La guardia di Iowa State ha il gioco di un veterano e il corpo di un teenager, ma potrebbe fare comodo a molti con la sua capacità di adattarsi al contesto e il suo carattere ultra-positivo. “Un giocatore che aiuta a vincere senza essere il motivo per cui si vince”, per usare le parole che vengono spese su di lui. Ma il fisico gracile e una meccanica di tiro poco ortodossa potrebbero fermarlo

Nel valutare i prospetti del Draft, è inevitabile cadere nel gioco delle “comparison”, dei paragoni tra i giovani in arrivo al Draft e quelli che in NBA ci sono già, o ci sono già stati. Trovare un giocatore che si avvicini a Tyrese Haliburton è però piuttosto complicato: un po’ perché le sue caratteristiche tecniche e fisiche sono molto particolari, e un po’ perché il playmaker da Iowa State è uno che si adatta a ogni contesto — e quindi può essere paragonato a tantissimi giocatori diversi, senza avvicinarsi davvero a nessuno. Quello che è certo è che chi lo prenderà al Draft si metterà in casa un giocatore vincente e un compagno di squadra solidissimo, in grado di aiutare i compagni di squadra a migliorare con la sua sola presenza in campo e nello spogliatoio, dove viene definito come “uno che non ha mai avuto un brutto giorno in tutta la sua vita”. Il talento di Haliburton è riuscito a risplendere pur arrivando praticamente dal nulla, visto che in uscita dal liceo era considerato il 196° prospetto della sua classe e nel suo primo anno al college aveva chiuso sotto i 7 punti di media a partita con meno di 5 tiri tentati, seppur sostenuto da buone percentuali. 
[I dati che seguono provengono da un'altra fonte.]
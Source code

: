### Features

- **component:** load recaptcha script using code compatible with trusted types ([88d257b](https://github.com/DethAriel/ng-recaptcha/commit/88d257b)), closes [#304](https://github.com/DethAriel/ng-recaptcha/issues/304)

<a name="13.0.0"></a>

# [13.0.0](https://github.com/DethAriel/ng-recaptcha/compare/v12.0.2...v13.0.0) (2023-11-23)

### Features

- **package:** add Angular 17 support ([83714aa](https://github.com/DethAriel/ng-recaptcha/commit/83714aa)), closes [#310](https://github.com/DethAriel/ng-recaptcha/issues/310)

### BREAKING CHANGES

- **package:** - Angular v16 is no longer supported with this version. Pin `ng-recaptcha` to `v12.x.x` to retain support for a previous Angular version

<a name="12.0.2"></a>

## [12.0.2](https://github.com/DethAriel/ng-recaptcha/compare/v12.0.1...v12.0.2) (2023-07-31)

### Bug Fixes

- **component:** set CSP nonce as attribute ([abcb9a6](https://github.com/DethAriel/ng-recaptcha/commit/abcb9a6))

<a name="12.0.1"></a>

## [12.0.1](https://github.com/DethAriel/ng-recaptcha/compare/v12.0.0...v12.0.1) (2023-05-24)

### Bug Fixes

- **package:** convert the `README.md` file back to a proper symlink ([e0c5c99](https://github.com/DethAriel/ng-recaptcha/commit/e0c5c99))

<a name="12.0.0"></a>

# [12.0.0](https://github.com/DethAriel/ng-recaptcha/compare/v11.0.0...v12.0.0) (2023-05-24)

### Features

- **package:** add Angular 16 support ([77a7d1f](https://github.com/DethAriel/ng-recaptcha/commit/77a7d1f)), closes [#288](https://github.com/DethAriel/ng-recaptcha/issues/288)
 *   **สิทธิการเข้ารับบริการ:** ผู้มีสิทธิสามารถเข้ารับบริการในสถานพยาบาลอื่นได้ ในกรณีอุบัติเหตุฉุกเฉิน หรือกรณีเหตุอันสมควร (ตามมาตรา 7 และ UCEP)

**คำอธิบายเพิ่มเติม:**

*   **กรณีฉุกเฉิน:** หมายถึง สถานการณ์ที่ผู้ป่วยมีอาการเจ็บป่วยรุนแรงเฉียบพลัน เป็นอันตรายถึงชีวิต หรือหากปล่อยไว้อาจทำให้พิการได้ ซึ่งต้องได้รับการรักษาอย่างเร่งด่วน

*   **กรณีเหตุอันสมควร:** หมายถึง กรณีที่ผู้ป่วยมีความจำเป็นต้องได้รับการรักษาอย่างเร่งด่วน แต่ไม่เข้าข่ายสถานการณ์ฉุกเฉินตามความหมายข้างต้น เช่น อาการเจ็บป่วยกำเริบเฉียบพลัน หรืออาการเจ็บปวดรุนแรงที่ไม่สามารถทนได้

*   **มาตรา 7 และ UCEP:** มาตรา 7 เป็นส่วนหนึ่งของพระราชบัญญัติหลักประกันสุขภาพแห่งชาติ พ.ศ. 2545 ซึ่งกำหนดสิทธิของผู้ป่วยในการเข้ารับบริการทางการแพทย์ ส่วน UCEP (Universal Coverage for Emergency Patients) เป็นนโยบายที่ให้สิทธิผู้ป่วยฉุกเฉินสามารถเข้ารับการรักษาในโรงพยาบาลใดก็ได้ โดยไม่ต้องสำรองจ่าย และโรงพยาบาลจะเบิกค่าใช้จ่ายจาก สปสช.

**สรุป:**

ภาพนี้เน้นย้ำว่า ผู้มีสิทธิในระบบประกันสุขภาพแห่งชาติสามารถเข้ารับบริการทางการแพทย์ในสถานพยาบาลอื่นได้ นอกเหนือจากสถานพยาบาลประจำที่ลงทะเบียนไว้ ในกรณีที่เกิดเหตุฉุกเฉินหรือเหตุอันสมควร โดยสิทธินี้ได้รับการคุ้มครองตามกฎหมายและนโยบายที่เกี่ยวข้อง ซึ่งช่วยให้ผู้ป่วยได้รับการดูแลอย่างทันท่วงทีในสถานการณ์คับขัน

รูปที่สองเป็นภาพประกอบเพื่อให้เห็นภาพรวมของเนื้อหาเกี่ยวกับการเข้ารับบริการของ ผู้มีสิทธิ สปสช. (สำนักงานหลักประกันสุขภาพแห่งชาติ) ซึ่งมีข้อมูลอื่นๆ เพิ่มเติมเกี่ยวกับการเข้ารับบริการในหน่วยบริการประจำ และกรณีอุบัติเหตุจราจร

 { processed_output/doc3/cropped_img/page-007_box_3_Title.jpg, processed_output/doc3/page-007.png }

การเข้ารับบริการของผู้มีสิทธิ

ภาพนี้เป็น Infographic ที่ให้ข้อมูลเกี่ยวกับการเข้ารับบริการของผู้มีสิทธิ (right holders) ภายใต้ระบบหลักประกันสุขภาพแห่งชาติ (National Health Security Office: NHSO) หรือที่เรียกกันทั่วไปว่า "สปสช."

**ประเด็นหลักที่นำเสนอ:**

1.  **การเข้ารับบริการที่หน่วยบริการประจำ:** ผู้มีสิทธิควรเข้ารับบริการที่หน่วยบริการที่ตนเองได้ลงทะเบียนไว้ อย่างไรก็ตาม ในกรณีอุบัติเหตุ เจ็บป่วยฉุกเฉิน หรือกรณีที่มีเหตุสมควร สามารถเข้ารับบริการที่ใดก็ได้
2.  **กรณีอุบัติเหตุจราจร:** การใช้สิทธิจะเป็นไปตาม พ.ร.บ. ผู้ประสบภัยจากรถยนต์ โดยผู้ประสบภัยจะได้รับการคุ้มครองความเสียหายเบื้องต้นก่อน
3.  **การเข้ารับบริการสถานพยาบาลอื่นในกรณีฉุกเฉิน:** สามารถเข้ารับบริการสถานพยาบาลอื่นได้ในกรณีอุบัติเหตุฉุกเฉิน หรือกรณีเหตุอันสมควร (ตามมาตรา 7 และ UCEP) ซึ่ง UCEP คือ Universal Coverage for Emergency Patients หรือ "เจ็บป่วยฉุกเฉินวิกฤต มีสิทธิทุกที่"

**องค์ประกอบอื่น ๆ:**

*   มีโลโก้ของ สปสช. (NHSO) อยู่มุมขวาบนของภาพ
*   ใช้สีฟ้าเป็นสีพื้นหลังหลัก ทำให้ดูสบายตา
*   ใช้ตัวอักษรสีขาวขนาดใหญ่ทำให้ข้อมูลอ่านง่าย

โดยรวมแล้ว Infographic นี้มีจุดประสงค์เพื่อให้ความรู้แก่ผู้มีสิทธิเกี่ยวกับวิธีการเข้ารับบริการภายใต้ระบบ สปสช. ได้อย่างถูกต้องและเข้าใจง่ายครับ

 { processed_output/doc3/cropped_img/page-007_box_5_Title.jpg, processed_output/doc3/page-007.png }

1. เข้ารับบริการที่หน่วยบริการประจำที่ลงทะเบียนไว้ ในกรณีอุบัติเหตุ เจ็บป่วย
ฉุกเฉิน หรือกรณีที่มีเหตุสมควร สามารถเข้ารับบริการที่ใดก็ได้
Dopo gli addii verso il professionismo di Marial Shayok (oggi two-way con Philadelphia) e Talen Horton-Tucker (stesso contratto con i Lakers), la squadra è passata nelle sue mani e lui ha raddoppiato il suo Usage Rate senza perdere di efficienza, segnalandosi come l’unico giocatore NCAA a chiudere con 15 punti, 5 rimbalzi e 5 assist di media con almeno il 59% da due punti e il 41% da tre. Cifre che dovrebbero valergli una scelta in top-10 al Draft, specialmente tra la 6 (Atlanta) e la 10 (Phoenix) dove ci sono squadre che hanno bisogno di un playmaker in grado di giocare come spalla di un talento perimetrale superiore al suo, mascherandone un po’ i chiari difetti. “Un giocatore che aiuta una squadra a vincere senza essere il motivo per cui vince”, secondo la fortunata definizione di Sam Vecenie di The Athletic.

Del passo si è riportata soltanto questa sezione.